Por onde se vê que a filosofia supõe a ciência. Não pode imaginar-se uma
concepção filosófica séria que não tenha por base uma síntese completa do
resultado geral das ciências.
Nasce daí a ilusão de que a filosofia, em última análise,
se confunde com as ciências e não é senão o conjunto das ciências. Tal foi a
ilusão de Augusto Comte, quando confundiu a filosofia e as ciências e fez do
conjunto das ciências o que ele chama – a
filosofia positiva. Mas não foi só Augusto Comte que procedeu deste modo.

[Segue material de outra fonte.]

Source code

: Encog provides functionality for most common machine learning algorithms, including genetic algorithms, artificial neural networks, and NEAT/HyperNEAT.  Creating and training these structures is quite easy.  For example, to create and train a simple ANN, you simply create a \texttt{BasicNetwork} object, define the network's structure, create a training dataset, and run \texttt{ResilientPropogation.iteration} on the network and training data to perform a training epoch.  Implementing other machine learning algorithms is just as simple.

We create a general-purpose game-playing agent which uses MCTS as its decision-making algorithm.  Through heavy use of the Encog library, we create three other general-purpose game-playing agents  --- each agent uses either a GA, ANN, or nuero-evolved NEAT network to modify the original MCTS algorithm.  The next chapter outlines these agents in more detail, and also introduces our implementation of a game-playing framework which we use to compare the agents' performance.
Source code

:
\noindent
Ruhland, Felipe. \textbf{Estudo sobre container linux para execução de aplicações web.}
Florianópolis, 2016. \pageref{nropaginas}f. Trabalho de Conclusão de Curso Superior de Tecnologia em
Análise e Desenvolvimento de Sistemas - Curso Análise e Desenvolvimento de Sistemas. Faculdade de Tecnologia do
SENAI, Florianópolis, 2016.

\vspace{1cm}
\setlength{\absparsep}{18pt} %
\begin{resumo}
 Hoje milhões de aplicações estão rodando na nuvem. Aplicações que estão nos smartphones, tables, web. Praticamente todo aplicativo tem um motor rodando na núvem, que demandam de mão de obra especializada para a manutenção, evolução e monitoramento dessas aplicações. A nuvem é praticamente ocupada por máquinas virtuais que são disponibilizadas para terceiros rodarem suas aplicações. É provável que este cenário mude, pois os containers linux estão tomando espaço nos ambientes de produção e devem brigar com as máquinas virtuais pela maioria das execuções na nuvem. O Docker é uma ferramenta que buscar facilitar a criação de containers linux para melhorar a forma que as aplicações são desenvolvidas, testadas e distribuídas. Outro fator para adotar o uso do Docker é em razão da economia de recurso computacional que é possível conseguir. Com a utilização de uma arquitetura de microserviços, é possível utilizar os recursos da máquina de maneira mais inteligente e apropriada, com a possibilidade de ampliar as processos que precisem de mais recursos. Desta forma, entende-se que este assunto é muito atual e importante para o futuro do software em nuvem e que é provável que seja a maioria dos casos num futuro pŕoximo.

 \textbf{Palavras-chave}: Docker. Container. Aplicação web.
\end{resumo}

Muitos outros pensadores, antes dele e depois dele, deixaram-se dominar pela
mesma ilusão. Assim, por exemplo, Paulsen, espírito, aliás, independente e que
segue orientação que não pode confundir-se com a de Augusto Comte. “Em que se
distingue a filosofia das outras ciências?” – pergunta ele.
E respondendo explica:
“Se a filosofia não se distingue das outras ciências nem
pelo método, nem pelo objeto, é necessário reconhecer que faz uma só e mesma
coisa com elas. Eu sou desta opinião. A filosofia não deve ser separada das
ciências e pode ser definida: o
compêndio, o conjunto do conhecimento científico.”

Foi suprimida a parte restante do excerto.